Justice Geoffrey Venning granted the interim injunction on all terms sought by the plaintiffs on an ex parte basis, meaning NZME’s lawyers were not given the opportunity to respond or submit.
NZME went to court to rescind aspects of the interim injunction ahead of a full hearing.
In particular, NZME sought to revoke the non-publication orders covering the subject matter of the dispute, the identities of the plaintiffs and the involvement of the New Zealand institution.
At a March 17 hearing, Justice Christian Whata immediately allowed the fact of the injunction to be reported for the first time. He also rescinded the suppression orders for the man and the companies.
Justice Whata granted the American man the right to appeal in relation to the ruling in favour of publishing his name.
But the judge denied the plaintiffs - the man and his two firms - ordinary leave to appeal regarding his decision to allow NZME to name the companies and NZ institution, and therefore the subject matter of the investigation.
As a result, the American’s legal team of Russell McVeagh lawyers led by Nathaniel Walker exercised their right to seek leave to launch the special appeal bid.
Wednesday’s Court of Appeal hearing in Wellington related to that bid to keep the names of the companies, and the New Zealand institution to which they are linked, under wraps for now.
Daniel McLellan KC argued the American’s case before a Court of Appeal panel comprising Justices David Goddard, Christine French and Edwin Wylie.
It was a colourful hearing replete with analogies that often came back to a single question: if the companies and the subject matter of the dispute are published, does that mean the cat is out of the bag in terms of the injunction as a whole?
“The cat is actually just the fact that these are the applicants in the proceeding,” said NZME’s lawyer Tania Goatley.
“What is the cat that is getting out of the bag? It is just the fact that these appellants are involved in the proceeding.”
While people might speculate about the American, his companies and their associations with the New Zealand institution, there was nothing to suggest they would necessarily come to adverse conclusions about their integrity, Goatley said.
“The extraordinary breadth of the orders that were sought and granted is what has generated the public interest in this proceeding,” she said.
Goatley said it was a fundamental principle of open justice that parties to civil proceedings in New Zealand courts are named.
“There is no damage through naming these applicants that is sufficiently high to overcome this issue,” she said.
“Particularly in circumstances that would prevent the entire subject matter from being reported.

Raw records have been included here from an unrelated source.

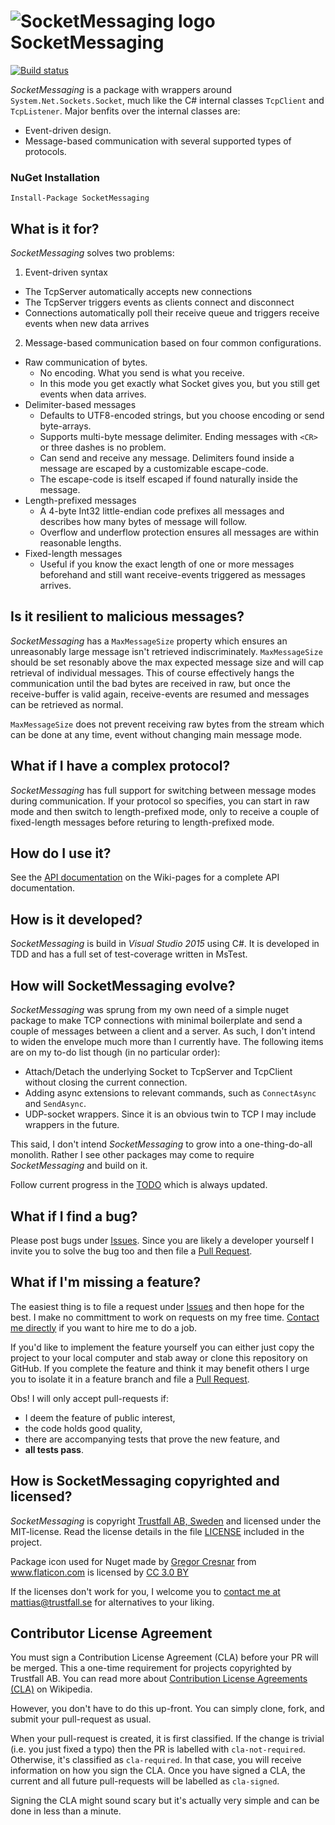 # ![SocketMessaging logo](https://github.com/aquamoth/SocketMessaging/blob/master/SocketMessaging.png) SocketMessaging
[![Build status](https://ci.appveyor.com/api/projects/status/0njuuy7yipkusi18/branch/master?svg=true)](https://ci.appveyor.com/project/aquamoth/socketmessaging/branch/master)

*SocketMessaging* is a package with wrappers around `System.Net.Sockets.Socket`, much like the C# internal classes `TcpClient` and `TcpListener`.
Major benfits over the internal classes are:
* Event-driven design.
* Message-based communication with several supported types of protocols.

### NuGet Installation

    Install-Package SocketMessaging

## What is it for?
*SocketMessaging* solves two problems:

1. Event-driven syntax
  * The TcpServer automatically accepts new connections
  * The TcpServer triggers events as clients connect and disconnect
  * Connections automatically poll their receive queue and triggers receive events when new data arrives

2. Message-based communication based on four common configurations.
  * Raw communication of bytes. 
    * No encoding. What you send is what you receive.
    * In this mode you get exactly what Socket gives you, but you still get events when data arrives.
  * Delimiter-based messages
    * Defaults to UTF8-encoded strings, but you choose encoding or send byte-arrays.
    * Supports multi-byte message delimiter. Ending messages with `<CR>` or three dashes is no problem.
    * Can send and receive any message. Delimiters found inside a message are escaped by a customizable escape-code. 
    * The escape-code is itself escaped if found naturally inside the message.
  * Length-prefixed messages
    * A 4-byte Int32 little-endian code prefixes all messages and describes how many bytes of message will follow.
    * Overflow and underflow protection ensures all messages are within reasonable lengths.
  * Fixed-length messages
    * Useful if you know the exact length of one or more messages beforehand and still want receive-events triggered as messages arrives.

	
## Is it resilient to malicious messages?
*SocketMessaging* has a `MaxMessageSize` property which ensures an unreasonably large message isn't retrieved indiscriminately.
`MaxMessageSize` should be set resonably above the max expected message size and will cap retrieval of individual messages.
This of course effectively hangs the communication until the bad bytes are received in raw, but once the receive-buffer is valid again,
receive-events are resumed and messages can be retrieved as normal.

`MaxMessageSize` does not prevent receiving raw bytes from the stream which can be done at any time, event without changing main message mode.

	
## What if I have a complex protocol?
*SocketMessaging* has full support for switching between message modes during communication. 
If your protocol so specifies, you can start in raw mode and then switch to length-prefixed mode, 
only to receive a couple of fixed-length messages before returing to length-prefixed mode.
	

## How do I use it?
See the [API documentation](https://github.com/aquamoth/SocketMessaging/wiki/API-documentation) on the Wiki-pages for a complete API documentation.


## How is it developed?
*SocketMessaging* is build in *Visual Studio 2015* using C#. 
It is developed in TDD and has a full set of test-coverage written in MsTest.


## How will SocketMessaging evolve?
*SocketMessaging* was sprung from my own need of a simple nuget package to make TCP connections with minimal boilerplate 
and send a couple of messages between a client and a server. As such, I don't intend to widen the envelope much more 
than I currently have. The following items are on my to-do list though (in no particular order):

* Attach/Detach the underlying Socket to TcpServer and TcpClient without closing the current connection.
* Adding async extensions to relevant commands, such as `ConnectAsync` and `SendAsync`.
* UDP-socket wrappers. Since it is an obvious twin to TCP I may include wrappers in the future.

This said, I don't intend *SocketMessaging* to grow into a one-thing-do-all monolith. 
Rather I see other packages may come to require *SocketMessaging* and build on it.

Follow current progress in the [TODO](https://github.com/aquamoth/SocketMessaging/blob/master/TODO.txt) which is always updated.


## What if I find a bug?
Please post bugs under [Issues](https://github.com/aquamoth/SocketMessaging/issues). 
Since you are likely a developer yourself I invite you to solve the bug too and then file a [Pull Request](https://github.com/aquamoth/SocketMessaging/pulls).


## What if I'm missing a feature?
The easiest thing is to file a request under [Issues](https://github.com/aquamoth/SocketMessaging/issues) and then hope for the best.
I make no committment to work on requests on my free time. [Contact me directly](mailto:mattias@trustfall.se) if you want to hire me to do a job.

If you'd like to implement the feature yourself you can either just copy the project to your local computer and stab away or clone this repository on GitHub.
If you complete the feature and think it may benefit others I urge you to isolate it in a feature branch and file a [Pull Request](https://github.com/aquamoth/SocketMessaging/pulls).

Obs! I will only accept pull-requests if:
* I deem the feature of public interest, 
* the code holds good quality, 
* there are accompanying tests that prove the new feature, and 
* **all tests pass**.


## How is SocketMessaging copyrighted and licensed?
*SocketMessaging* is copyright [Trustfall AB, Sweden](http://www.trustfall.se) and licensed under the MIT-license. 
Read the license details in the file [LICENSE](https://github.com/aquamoth/SocketMessaging/blob/master/LICENSE) included in the project.

Package icon used for Nuget made by <a href="http://www.flaticon.com/authors/gregor-cresnar" title="Gregor Cresnar">Gregor Cresnar</a> 
from <a href="http://www.flaticon.com" title="Flaticon">www.flaticon.com</a> 
is licensed by <a href="http://creativecommons.org/licenses/by/3.0/" title="Creative Commons BY 3.0" target="_blank">CC 3.0 BY</a>

If the licenses don't work for you, I welcome you to [contact me at mattias@trustfall.se](mailto:mattias@trustfall.se) for alternatives to your liking.


## Contributor License Agreement
You must sign a Contribution License Agreement (CLA) before your PR will be merged. This a one-time requirement for projects copyrighted by Trustfall AB. You can read more about [Contribution License Agreements (CLA)](https://en.wikipedia.org/wiki/Contributor_License_Agreement) on Wikipedia.

However, you don't have to do this up-front. You can simply clone, fork, and submit your pull-request as usual.

When your pull-request is created, it is first classified. If the change is trivial (i.e. you just fixed a typo) then the PR is labelled with `cla-not-required`. Otherwise, it's classified as `cla-required`. In that case, you will receive information on how you sign the CLA. Once you have signed a CLA, the current and all future pull-requests will be labelled as `cla-signed`.

Signing the CLA might sound scary but it's actually very simple and can be done in less than a minute.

That is a step too far.
“Any litigant who files a civil proceeding can not have an expectation of privacy.”
“I’m not sure that is a very strong analogy,” the judge said.
McLellan said the case differed from others where people took defamation proceedings or injunctions to restore their reputations and clear their names.
“The plaintiffs don’t seek to vindicate their reputations, their case is the opposite.”
Goatley argued that because certain statements linked to the Herald’s investigation are already injuncted, on the basis they are claimed to be potentially defamatory, publishing the identities of the American and his companies could not damage his reputation.
“The orders that your honours are being asked to make are futile,” she said.
“This is not damage that crystallises through publishing his identity.”
She said the case law cited by the American’s legal team, which included several overseas defamation or injunction cases, was not persuasive.
During the lengthy legal arguments, the Court of Appeal judges asked probing questions of the lawyers delving into the technical details of the subject matter.
Justice Goddard at one stage suggested a site visit by the Judges to the New Zealand institution linked to the American.
Justice French said the court would reserve its decision, which will be issued in writing.
“There’s quite some weighty issues here that need to be considered,” Justice French said.